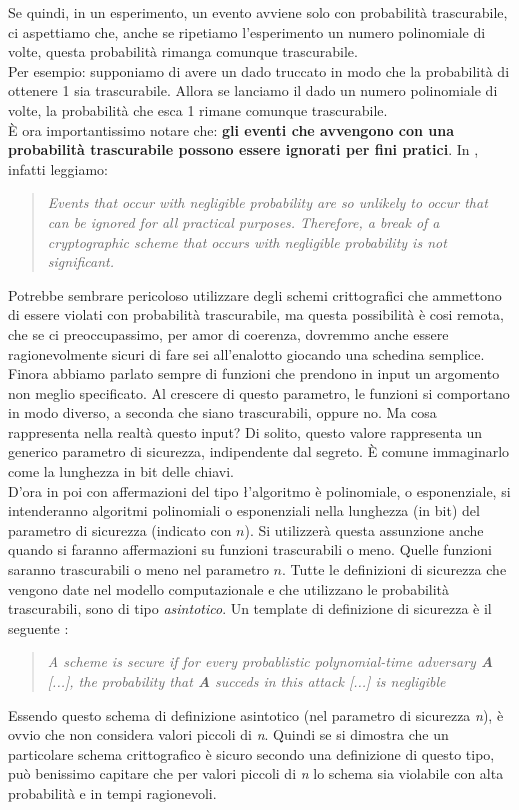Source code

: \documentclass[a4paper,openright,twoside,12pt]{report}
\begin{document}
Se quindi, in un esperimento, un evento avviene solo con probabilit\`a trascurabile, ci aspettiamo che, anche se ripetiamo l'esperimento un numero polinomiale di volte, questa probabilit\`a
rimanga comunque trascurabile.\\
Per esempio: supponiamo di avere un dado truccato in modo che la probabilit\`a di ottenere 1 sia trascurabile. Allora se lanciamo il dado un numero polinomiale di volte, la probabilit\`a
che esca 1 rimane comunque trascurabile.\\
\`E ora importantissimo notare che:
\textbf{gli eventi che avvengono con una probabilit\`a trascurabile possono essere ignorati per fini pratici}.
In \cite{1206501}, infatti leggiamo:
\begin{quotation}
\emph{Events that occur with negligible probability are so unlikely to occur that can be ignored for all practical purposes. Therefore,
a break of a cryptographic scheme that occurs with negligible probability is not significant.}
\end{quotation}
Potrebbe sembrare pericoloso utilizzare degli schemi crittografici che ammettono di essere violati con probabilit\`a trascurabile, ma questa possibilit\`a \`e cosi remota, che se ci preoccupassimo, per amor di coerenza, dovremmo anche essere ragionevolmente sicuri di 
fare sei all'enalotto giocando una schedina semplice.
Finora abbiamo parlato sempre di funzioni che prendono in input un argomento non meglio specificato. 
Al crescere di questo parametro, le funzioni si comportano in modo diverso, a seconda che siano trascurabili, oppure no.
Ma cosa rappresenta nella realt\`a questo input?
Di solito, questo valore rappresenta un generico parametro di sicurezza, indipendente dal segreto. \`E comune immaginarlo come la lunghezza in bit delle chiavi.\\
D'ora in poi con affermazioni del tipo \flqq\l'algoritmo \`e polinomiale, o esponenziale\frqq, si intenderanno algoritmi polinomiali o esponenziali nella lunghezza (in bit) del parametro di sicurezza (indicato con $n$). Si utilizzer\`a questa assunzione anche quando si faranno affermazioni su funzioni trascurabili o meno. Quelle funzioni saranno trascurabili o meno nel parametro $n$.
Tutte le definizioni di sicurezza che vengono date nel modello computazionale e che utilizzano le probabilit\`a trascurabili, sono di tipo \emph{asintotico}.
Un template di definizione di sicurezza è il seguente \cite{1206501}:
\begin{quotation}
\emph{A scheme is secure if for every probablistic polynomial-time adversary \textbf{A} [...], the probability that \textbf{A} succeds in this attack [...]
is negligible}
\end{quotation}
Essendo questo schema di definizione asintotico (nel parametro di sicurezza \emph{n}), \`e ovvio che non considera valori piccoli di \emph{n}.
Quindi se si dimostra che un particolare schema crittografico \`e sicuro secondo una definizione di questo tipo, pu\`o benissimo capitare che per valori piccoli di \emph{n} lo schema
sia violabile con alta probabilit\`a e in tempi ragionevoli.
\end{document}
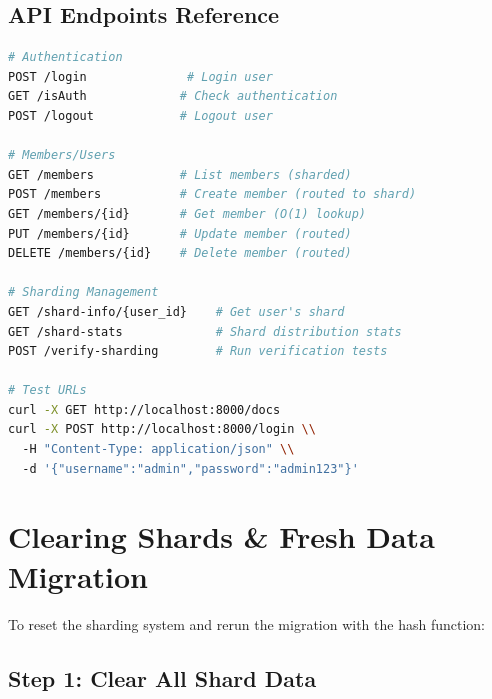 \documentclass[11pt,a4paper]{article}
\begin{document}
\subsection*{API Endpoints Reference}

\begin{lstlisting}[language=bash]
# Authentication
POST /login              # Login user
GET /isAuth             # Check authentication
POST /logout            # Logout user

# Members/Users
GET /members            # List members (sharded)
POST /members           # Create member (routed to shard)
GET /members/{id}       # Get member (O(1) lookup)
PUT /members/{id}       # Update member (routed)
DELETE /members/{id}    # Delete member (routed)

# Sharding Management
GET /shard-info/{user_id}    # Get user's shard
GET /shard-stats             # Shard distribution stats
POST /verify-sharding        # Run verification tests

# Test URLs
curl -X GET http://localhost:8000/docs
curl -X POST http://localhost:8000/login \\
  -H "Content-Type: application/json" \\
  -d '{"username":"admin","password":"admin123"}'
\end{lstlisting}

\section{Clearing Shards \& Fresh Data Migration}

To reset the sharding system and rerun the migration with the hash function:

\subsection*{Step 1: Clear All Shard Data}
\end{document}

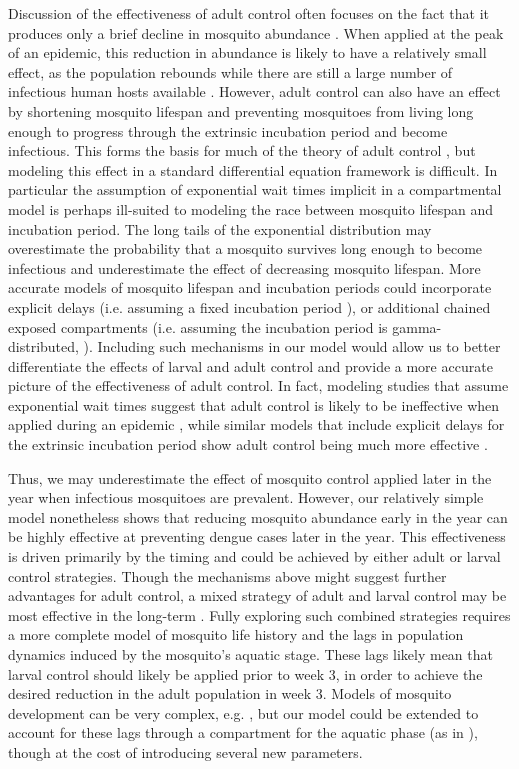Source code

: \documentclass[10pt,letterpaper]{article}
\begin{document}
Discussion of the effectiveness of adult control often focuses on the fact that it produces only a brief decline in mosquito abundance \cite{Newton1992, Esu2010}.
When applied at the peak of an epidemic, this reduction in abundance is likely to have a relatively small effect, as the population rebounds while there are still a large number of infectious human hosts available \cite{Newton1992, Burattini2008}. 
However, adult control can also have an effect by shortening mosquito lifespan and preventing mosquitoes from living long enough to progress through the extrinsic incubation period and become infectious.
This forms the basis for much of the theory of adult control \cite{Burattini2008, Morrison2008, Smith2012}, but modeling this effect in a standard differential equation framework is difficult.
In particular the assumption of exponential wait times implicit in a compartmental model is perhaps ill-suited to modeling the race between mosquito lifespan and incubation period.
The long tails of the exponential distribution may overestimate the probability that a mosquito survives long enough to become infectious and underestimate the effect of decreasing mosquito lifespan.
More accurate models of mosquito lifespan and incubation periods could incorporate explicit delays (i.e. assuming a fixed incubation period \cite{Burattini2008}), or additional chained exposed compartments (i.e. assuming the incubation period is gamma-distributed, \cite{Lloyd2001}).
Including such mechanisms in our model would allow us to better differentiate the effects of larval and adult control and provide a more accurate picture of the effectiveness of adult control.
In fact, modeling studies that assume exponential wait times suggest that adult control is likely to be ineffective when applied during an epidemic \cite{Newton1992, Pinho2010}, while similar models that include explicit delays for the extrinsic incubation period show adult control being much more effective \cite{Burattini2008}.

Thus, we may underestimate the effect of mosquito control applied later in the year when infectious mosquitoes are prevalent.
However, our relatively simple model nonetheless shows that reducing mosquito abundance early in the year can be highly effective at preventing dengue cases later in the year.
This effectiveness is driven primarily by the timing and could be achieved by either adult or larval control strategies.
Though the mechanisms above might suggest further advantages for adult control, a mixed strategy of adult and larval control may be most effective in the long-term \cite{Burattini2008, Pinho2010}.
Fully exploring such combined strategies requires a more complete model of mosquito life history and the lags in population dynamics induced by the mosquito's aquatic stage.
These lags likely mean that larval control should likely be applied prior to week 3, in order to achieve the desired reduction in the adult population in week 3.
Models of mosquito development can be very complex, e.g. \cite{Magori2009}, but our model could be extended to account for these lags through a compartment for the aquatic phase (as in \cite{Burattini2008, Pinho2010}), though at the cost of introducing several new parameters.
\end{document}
::::::::
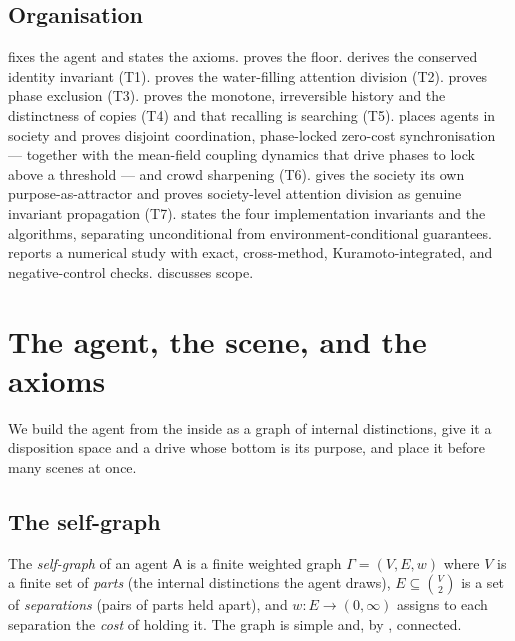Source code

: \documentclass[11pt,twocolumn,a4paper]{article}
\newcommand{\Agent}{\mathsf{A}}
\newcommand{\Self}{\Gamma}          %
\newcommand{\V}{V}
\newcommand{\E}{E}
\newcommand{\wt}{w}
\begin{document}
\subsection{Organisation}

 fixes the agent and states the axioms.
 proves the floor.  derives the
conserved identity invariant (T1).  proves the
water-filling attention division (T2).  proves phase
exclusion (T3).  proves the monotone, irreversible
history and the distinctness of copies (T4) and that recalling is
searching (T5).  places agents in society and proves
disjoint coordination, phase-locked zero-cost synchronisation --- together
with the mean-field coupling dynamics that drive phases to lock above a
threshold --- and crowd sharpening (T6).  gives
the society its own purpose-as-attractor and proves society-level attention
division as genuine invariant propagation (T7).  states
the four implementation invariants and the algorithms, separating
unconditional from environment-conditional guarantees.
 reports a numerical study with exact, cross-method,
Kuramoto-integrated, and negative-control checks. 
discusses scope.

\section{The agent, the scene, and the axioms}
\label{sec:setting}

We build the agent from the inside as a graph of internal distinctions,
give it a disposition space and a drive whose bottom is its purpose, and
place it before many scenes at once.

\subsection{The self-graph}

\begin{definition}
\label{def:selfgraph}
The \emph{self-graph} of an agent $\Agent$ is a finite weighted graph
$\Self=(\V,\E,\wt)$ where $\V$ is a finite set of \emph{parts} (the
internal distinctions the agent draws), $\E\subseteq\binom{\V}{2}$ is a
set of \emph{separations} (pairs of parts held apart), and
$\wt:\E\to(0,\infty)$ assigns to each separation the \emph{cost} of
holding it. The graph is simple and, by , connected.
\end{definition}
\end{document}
::::::::
=== What is being asked ===
All that is wanted is a faithful reproduction of the line above with "# Login user", the line with "curl -X POST http://localhost:8000/login \\", and every line in between.

=== Task solution ===
POST /login              # Login user
GET /isAuth             # Check authentication
POST /logout            # Logout user

# Members/Users
GET /members            # List members (sharded)
POST /members           # Create member (routed to shard)
GET /members/{id}       # Get member (O(1) lookup)
PUT /members/{id}       # Update member (routed)
DELETE /members/{id}    # Delete member (routed)

# Sharding Management
GET /shard-info/{user_id}    # Get user's shard
GET /shard-stats             # Shard distribution stats
POST /verify-sharding        # Run verification tests

# Test URLs
curl -X GET http://localhost:8000/docs
curl -X POST http://localhost:8000/login \\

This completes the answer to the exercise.